Banks have not regained public trust

5. Banking can only be reformed from within

This is another unavoidable lesson. Banking has not been reformed by actions taken by the state, central banks or regulators since the crisis. Indeed they have set back the prospects for improvement.

There were two main strands in the policy response to the crisis. One was monetary policy – the experiment in QE, discussed in Lessons 1-3. The other was regulatory.

Banking industry leaders have resisted all efforts to reform. That shows that in the current state of society, banking can be regulated – raising costs to society – but not restructured.

Fundamental restructuring would involve making bankers personally liable for gross mistakes, crimes and misdemeanours – actions that brought the bank into disrepute as well as narrow defined criminal liability.

The chances of this happening are vanishingly small.

In the US, the Trump administration is proposing measures that might well dilute such reforms as are being tried, as in these proposals . To quote one recent verdict:

“The bottom line: only eight years after the end of the worst financial crisis since the Great Depression, the US Treasury has shifted from becoming a leading proponent for enhancing the resilience of the global financial system to an advocate for the private interests of a few financial behemoths in the name of boosting growth.” (Cecchetti and Schoenholtz, 2017)

Existing policies distorting the financial system, such as tax incentives favouring debt over equity finance, remain in place. Indeed,  policies have raised consumer debt further while sovereign debt has continued to rise at unsustainable rates.

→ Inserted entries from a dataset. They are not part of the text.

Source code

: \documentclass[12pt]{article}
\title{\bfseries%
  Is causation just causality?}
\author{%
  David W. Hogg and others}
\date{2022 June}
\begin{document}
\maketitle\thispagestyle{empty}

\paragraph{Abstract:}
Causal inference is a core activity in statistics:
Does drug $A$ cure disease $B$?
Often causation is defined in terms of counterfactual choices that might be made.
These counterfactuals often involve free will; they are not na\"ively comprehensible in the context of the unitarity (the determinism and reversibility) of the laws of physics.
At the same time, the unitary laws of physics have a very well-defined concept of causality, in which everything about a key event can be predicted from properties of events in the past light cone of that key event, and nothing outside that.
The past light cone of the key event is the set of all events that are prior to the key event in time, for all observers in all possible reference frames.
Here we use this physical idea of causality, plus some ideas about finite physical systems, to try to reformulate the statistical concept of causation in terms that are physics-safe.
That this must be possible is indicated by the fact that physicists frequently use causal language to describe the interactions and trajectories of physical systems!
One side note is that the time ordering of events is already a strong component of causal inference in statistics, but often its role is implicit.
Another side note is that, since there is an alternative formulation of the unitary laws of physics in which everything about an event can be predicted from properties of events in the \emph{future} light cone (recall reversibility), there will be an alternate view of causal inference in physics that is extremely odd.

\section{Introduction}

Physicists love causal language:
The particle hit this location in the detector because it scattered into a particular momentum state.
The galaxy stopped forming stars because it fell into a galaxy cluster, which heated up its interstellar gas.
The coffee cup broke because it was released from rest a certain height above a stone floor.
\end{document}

I know capital ratios have been raised, but do they make banks safer?  The reassurances given by regulators should be treated with due caution.  In my view,  these regulations and burdens not only raise costs and thus prices to customers but also make it more difficult to see how banks can ever get back to being solid, reliable pillars of the system that they were before they became pure marketing organisations and were infected by the doctrine of  “shareholder value” – which ended up destroying their value.

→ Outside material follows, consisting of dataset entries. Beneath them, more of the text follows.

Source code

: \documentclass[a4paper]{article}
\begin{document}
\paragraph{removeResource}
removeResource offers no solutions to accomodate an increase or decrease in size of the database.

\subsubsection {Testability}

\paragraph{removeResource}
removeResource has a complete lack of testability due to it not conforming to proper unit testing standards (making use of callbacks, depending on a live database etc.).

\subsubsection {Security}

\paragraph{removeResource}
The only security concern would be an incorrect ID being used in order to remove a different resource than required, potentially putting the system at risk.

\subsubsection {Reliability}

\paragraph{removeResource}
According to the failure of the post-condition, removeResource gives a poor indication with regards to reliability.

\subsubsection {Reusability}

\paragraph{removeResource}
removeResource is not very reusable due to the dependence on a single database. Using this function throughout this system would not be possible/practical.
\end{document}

The stress tests are not worth the paper they are written on. Their only purpose is to reassure the public.

Everywhere, banks are in receipt of vast implicit public subsidies.  The deadweight cost of the state backstop in the next crisis is unknowable and, essentially, open-ended.

Reform can only can come within

Banking and finance can be reformed only from within. I feel sorry for the hundreds of thousands of honourable people working in financial services. They remain the industry’s only hope.  But their hopes of making their institutions serve genuine customers’ needs  are put further away from ever being achieved when the state and its agents replace ethics and honour by regulation and the mathematics of capital ratios and leverage controls, “fit persons” regimes and all the other rules made by the busy-bodies who populate financial regulators.

Public officials can never, ever understand how business works. Either financial services are nationalised and run by boards of civil servants or they are set free.  Given a truly competitive environment in which executives are personally liable for mistakes and in which institutions (including the largest)  can and do fail – then we will have at least have one of the anchors of a sound system of money.